How could I have thought the other film too changed? These film-makers took liberties with the story line from the very beginning. I am allergic to book/original to movie changes, so this movie put me in anaphylactic shock. DO YOU THINK YOU ARE SMARTER/KNOW BETTER THAN DICKENS?!
The “small” and/or early changes that had great overall effects on the tone and interpretation of the film:
This film showed Pip give the pie as a gift (Magwitch mainly requested food in the book). No, this is not a slight change; this change makes it appear as if Magwitch was a logical thinking person, and that he had to have a “reason” for doing what he did for Pip (how calculating our society is). Joe wasn’t stupid. Mrs. Joe wasn’t mean enough. Where was Biddy? Her nonexistence made Joe’s situation more pitiable . . . and in consequence Pip’s behavior worse. Little Pip was better in this film (smaller, paler), but the pale young gentleman much worse than in the 1999 version (he was not the pale young gentleman at all, but rather a bully-clown).This film’s Satis House was too light for a house without electricity, with the windows regularly closed, and with little light used as the book implied and described. Miss Havisham herself was too young and creepy (WAAAY overdone)–she wasn’t believable. And the hand sores–what on earth was that about?! Orlick had them too, but with how this film portrayed him, they made sense for him. I think that Satis House was faaaar too grand in both movies; modern people in Western cultures do not want to acknowledge how wealthy we are. Many people in the even lover middle class in Western cultures have as much or more as some of the wealthy did then. There is more wealth in existence now and more people have it, and the rich are far and above more rich than they were then. In the same wealth exaggeration vein, Pip rode in a hired coach not the public coach as in the book (I think maybe when he traveled with Estella in the book he did have a hired coach because Miss Havisham paid). I liked the 1999 portrayal of London better, Victorian London was filthy for anyone who was NOT filthy rich. Good grief, the city was what, 500 or more years old by that point. We have no comparison in the germ theory era U.S.
Compeyson was a convict and had never been wealthy much less a real gentleman–he could never have been in those circles as the film portrayed him especially after being a convict. Magwitch’s wife DID murder someone. Yes, the poor are criminals and she WAS NOT Jaggers’ mistress (nor were his home and office the same in the book). Pip was yet again made to look like a fool in that scene with Jaggers and his mistress in the film.
Orlick was changed . . . to be made pitiable. I hurt for him.

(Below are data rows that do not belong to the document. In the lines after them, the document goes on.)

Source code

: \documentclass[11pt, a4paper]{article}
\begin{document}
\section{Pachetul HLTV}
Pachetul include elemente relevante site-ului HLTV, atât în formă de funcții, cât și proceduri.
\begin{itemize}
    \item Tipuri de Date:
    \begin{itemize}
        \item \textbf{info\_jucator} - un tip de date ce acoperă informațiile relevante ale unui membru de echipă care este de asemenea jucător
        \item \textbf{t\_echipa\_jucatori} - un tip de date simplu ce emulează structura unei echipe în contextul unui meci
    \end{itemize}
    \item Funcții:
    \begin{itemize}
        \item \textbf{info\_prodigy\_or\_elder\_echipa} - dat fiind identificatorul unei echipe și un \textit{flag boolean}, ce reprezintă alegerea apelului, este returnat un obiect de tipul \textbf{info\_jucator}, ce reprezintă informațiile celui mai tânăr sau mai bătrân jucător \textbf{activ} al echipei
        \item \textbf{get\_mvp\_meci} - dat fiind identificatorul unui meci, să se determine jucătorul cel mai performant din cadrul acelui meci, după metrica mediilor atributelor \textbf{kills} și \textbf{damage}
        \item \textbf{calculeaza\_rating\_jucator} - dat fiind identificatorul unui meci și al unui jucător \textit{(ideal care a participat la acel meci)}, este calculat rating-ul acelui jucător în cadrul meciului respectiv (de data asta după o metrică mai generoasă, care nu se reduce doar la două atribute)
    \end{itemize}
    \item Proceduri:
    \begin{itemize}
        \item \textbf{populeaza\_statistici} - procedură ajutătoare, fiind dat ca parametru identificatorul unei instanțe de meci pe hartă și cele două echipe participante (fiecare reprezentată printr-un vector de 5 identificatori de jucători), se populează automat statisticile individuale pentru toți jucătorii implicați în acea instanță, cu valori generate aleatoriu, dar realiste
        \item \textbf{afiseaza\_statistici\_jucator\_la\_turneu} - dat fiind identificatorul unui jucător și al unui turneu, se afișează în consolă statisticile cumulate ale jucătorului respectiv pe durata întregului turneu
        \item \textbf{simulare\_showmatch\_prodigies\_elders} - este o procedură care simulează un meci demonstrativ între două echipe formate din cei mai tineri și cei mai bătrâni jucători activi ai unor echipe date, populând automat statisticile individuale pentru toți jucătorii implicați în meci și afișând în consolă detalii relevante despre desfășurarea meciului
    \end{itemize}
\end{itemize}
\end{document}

What is it with blackening heroes and uplifiting villains? Also, Orlick looked like a zombie. I could be wrong, but I do not think that Orlick would have had easy access to opium, and he sure seemed like he was on something. I cannot remember how much he to do with Magwitch’s capture in the book, but I think he was not as involved as the movie portrayed him to be. Of course they could not have the book’s dramatic Orlick scene (how ironic, considering the drama of the film) because it would not have fit in with this weaker Orlick.
Bigger issues by character by character:
The film makers made sure so much of the action reflected badly on poor Pip. They made the story that of a prodigal rather than an erring and misled (funny how that was not emphasized, but rather only Pip’s stupidity and vanity which the book did not display that he had so much more than anyone else) young man. Herbert in the book was better than Pip but as a gentleman (in character) is to another gentleman. Miss Havisham implies Pip is not truly a gentleman, but I do not know if she meant birth/education or character. He was a gentleman in character and always had been despite his mistakes. Pip made mistakes (our culture is too self-righteous–bring down the “proud” i.e. conscientious, and raise the “victims”–if they are poor). I do not like being told I should like Herbert, especially not at the extreme injury to Pip–what suBtlty!

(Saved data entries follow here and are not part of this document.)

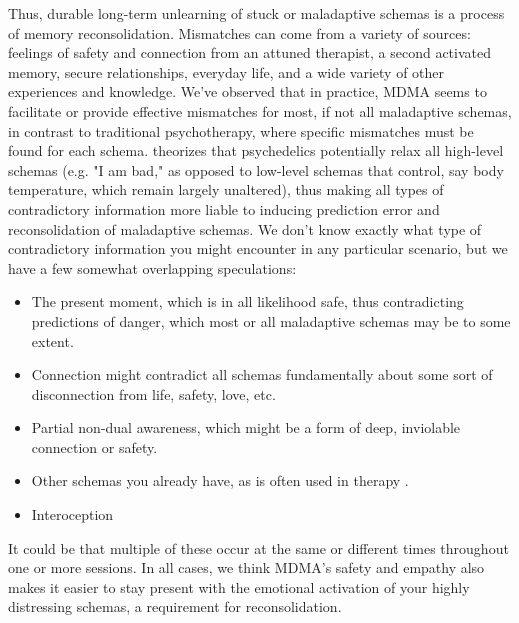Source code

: \documentclass[12pt,letterpaper]{book}
\begin{document}
Thus, durable long-term unlearning of stuck or maladaptive schemas is a process of memory reconsolidation. Mismatches can come from a variety of sources: feelings of safety and connection from an attuned therapist, a second activated memory, secure relationships, everyday life, and a wide variety of other experiences and knowledge. We've observed that in practice, MDMA seems to facilitate or provide effective mismatches for most, if not all maladaptive schemas, in contrast to traditional psychotherapy, where specific mismatches must be found for each schema. \textcite{carhart2019rebus} theorizes that psychedelics potentially relax all high-level schemas (e.g. "I am bad," as opposed to low-level schemas that control, say body temperature, which remain largely unaltered), thus making all types of contradictory information more liable to inducing prediction error and reconsolidation of maladaptive schemas. We don't know exactly what type of contradictory information you might encounter in any particular scenario, but we have a few somewhat overlapping speculations:
\begin{itemize}
	\item The present moment, which is in all likelihood safe, thus contradicting predictions of danger, which most or all maladaptive schemas may be to some extent.
	\item Connection might contradict all schemas fundamentally about some sort of disconnection from life, safety, love, etc.
	\item Partial non-dual awareness, which might be a form of deep, inviolable connection or safety.
	\item Other schemas you already have, as is often used in therapy \cite{eckerUnlocking}.
	\item Interoception \cite{carhart2019rebus}
\end{itemize}
It could be that multiple of these occur at the same or different times throughout one or more sessions. In all cases, we think MDMA's safety and empathy also makes it easier to stay present with the emotional activation of your highly distressing schemas, a requirement for reconsolidation.
\end{document}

There was NOTHING wrong with Pip leaving Joe–he does again in the book when he joins Herbert in Cairo (which fact neither films portrayed). He was a grown man, hello. What Pip repented of in the book was his neglect and coldness (coldness, not bratty-teenager-unbelievable-rudeness).

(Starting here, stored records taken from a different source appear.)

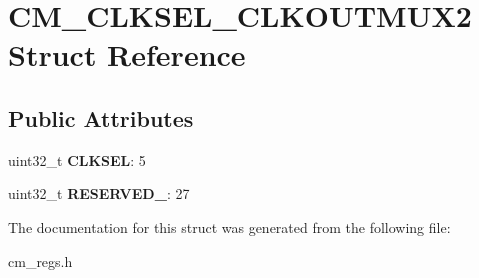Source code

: \hypertarget{structCM__CLKSEL__CLKOUTMUX2}{\section{C\-M\-\_\-\-C\-L\-K\-S\-E\-L\-\_\-\-C\-L\-K\-O\-U\-T\-M\-U\-X2 Struct Reference}
\label{structCM__CLKSEL__CLKOUTMUX2}
}
\subsection*{Public Attributes}
\begin{DoxyCompactItemize}
\item 
\hypertarget{structCM__CLKSEL__CLKOUTMUX2_a43988b9d28b059e33ec9fd2ecddfe688}{uint32\-\_\-t {\bfseries C\-L\-K\-S\-E\-L}\-: 5}\label{structCM__CLKSEL__CLKOUTMUX2_a43988b9d28b059e33ec9fd2ecddfe688}

\item 
\hypertarget{structCM__CLKSEL__CLKOUTMUX2_a4002df2d90cb383ad3ce3527382589e3}{uint32\-\_\-t {\bfseries R\-E\-S\-E\-R\-V\-E\-D\-\_}\-: 27}\label{structCM__CLKSEL__CLKOUTMUX2_a4002df2d90cb383ad3ce3527382589e3}

\end{DoxyCompactItemize}


The documentation for this struct was generated from the following file\-:\begin{DoxyCompactItemize}
\item 
cm\-\_\-regs.\-h\end{DoxyCompactItemize}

I do not understand why he was portrayed as disliked and friendless except for Herbert. He did not bribe people in the book like the film portrayed him as doing. In the book he belonged to a club, but I do not think the club of the book was remotely similar to the posh one of the movie (back to the wealth exaggeration issue). In the book Mr. Pocket was his friend and Startop was his friend. In the book some “mundane” actions/relationships etc. were assumed in order to focus on the more dramatic action (again, irony). Wemmick was Pip’s friend not Herbert’s like the film portrayed. I am not sure Herbert was even acquainted with Wemmick personally. I do not think his family had any more to do with Jaggers than as Pip’s tutor. Wemmick knew Pip because he, Wemmick, invited him to his house. Apparently the film makers decided that not being a gentleman in blood+having lots of money=unliked. Pip was not so rude in the book except to those who deserved it.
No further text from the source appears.